第20話 五月病の経験アリ?

「こんな綺麗な絵、どうやって描いているんだろう」

 改めて見た潤平のイラストは青色が多用され、深い海の中のようだった。このイラストは人の心を大きく動かすと、桂花も素直に思った。

 そして、ここまでのイラストを描き上げられるようになるまで、一人で色々と悩んでいたことも、今回初めて知った。先生たちを説得し、自分の道をひた走ってきたかのようなイメージが覆されてしまい、ちょっと潤平を見直した一日になっていた。

「落合さんには後でお礼を送っておかないといけませんね。まさか今村さんにお茶を渡す前に帰ってしまうなんて」

 法明はスマホを置くとしみじみと言った。もう語ることはないとばかりに帰ったのだから、カッコイイ帰り方というべきか。いや、やっぱり照れ隠しかもしれない。

 昔からそうなのだ。潤平はそういう自分の努力を人に知られたくないと考えているところがあった。だからこそ、誰も潤平がプロ級のイラストを描けることを知らなかったのだ。完璧に出来るまでは知らせない。出来たらどんどん進んでいく。そんな男なのだ。

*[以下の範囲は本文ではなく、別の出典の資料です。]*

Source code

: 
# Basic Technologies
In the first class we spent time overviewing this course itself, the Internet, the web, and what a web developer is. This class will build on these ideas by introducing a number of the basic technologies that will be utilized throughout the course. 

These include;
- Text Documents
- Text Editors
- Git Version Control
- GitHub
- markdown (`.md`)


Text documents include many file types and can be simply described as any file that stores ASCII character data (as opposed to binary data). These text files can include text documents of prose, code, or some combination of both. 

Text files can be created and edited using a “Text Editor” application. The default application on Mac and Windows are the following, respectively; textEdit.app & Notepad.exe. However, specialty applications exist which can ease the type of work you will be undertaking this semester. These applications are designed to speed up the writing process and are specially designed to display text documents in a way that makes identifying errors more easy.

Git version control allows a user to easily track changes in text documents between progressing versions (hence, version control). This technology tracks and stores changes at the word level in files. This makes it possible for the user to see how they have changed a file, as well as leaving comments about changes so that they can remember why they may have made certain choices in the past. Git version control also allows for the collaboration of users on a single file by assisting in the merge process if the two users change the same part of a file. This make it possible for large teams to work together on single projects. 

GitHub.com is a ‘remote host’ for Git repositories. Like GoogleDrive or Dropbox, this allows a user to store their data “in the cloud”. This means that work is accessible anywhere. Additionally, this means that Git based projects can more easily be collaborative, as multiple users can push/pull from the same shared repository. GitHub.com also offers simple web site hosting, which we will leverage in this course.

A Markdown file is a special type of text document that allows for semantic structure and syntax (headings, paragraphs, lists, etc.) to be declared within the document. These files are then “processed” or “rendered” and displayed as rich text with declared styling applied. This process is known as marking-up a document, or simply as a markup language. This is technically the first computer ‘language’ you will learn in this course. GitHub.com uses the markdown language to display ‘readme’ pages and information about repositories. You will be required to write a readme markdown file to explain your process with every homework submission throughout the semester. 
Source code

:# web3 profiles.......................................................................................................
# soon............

「格好つけたいだけですよ。でも、私もお礼をしたいので、イラストに役立つような京都らしいものを送っておきます」

「いいですね。何がいいか僕には解らないのでお任せします。経費で落としますから、領収書はちゃんともらってくださいね」

「解りました」

 こうして怒涛の四月が幕を閉じ、薬剤師としての一か月目が無事に終わった。

 その後、唯花は無事に作品が大賞を受賞したとの報告にやって来た。そして色々と知識を深めるためにも大学に進学することを決めたという。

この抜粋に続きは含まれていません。